Armed with positive feedback from their research efforts, the Wow Wee team was ready for the next step: informing buyers – both consumers and retailers – about their product. They needed a brand – some word, letter, sound, or symbol that would differentiate their product from similar products on the market. They chose the brand name Robosapien, hoping that people would get the connection between homo sapiens (the human species) and Robosapien (the company's coinage for its new robot "species"). To prevent other companies from coming out with their own "Robosapiens," they took out a trademark by registering the name with the U.S. Patent and Trademark Office.

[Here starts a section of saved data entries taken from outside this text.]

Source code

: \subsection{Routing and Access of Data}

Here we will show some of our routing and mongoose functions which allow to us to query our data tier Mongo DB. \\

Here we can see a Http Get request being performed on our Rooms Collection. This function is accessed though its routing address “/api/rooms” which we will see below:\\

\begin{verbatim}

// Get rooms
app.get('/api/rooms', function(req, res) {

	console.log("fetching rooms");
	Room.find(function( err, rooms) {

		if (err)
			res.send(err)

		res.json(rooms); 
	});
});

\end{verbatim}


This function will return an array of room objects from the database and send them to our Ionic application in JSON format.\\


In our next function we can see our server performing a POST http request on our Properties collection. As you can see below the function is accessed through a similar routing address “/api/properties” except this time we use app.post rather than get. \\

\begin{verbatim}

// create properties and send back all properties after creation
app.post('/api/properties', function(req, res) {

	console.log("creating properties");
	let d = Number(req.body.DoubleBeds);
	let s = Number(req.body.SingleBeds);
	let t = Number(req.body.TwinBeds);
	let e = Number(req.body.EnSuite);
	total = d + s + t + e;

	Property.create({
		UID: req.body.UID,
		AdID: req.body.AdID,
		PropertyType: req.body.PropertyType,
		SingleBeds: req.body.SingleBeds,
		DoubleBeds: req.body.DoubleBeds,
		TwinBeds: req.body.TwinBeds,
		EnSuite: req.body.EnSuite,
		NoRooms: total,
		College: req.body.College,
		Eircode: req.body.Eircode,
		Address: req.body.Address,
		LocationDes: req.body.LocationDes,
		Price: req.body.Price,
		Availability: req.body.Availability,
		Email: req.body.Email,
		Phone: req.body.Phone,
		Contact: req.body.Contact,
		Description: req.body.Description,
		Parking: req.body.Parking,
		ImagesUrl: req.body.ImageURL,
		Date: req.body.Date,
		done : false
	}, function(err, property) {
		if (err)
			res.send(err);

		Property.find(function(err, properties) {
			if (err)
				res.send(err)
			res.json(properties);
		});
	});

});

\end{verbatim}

Though this approach – giving a unique brand name to a particular product – is a bit unusual, it isn't unprecedented. Mattel, for example, established a separate brand for Barbie, and Anheuser-Busch sells beer under the brand name Budweiser. Note, however, that the more common approach, which is taken by such companies as Microsoft, Dell, and Apple, calls for marketing all the products made by a company under the company's brand name.

Branding Strategies

Companies can adopt one of three major strategies for branding a product:

  1. With private branding (or private labeling), a company makes a product and sells it to a retailer who in turn resells it under its own name. A soft-drink maker, for example, might make cola for Wal-Mart to sell as its Sam's Choice Cola house brand.
  2. With generic branding, the maker attaches no branding information to a product except a description of its contents. Customers are often given a choice between a brand-name prescription drug or a cheaper generic drug with a similar chemical makeup.
  3. With manufacturer branding, a company sells one or more products under its own brand names. Adopting a multiproduct-branding approach, it sells all its products under one brand name (generally the company name). Using a multibranding approach, it will assign different brand names to different products. Campbell's Soup, which markets all its soups under the company's name, uses the multiproduct-branding approach. Automakers generally use multibranding. Toyota, for example, markets to a wide range of potential customers by offering cars under various brand names (Toyota, Lexus, and Scion).


Building Brand Equity

Wow Wee went with the multibranding approach, deciding to market Robosapien under the robot's own brand name. Was this a good choice? The answer depends, at least in part, on how the product sells. If customers don't like Robosapien, its failure won't reflect badly on Wow Wee's other products. On the other hand, people might like Robosapien but have no reason to associate it with other Wow Wee products. In this case, Wow Wee wouldn't gain much from its brand equity – any added value generated by favorable consumer experiences with Robosapien. To get a better idea of how valuable brand equity is, think for a moment about the effect of the name Dell on a product. When you have a positive experience with a Dell product – say, a laptop or a printer – you come away with a positive opinion of the entire Dell product line and will probably buy more Dell products. Over time, you may even develop brand loyalty: you may prefer – or even insist on – Dell products. Not surprisingly, brand loyalty can be extremely valuable to a company. Because of customer loyalty, the value of the Coca-Cola brand is estimated at more than $70 billion, followed by IBM at $65 billion, Microsoft at $61 billion, and Google at $43 billion.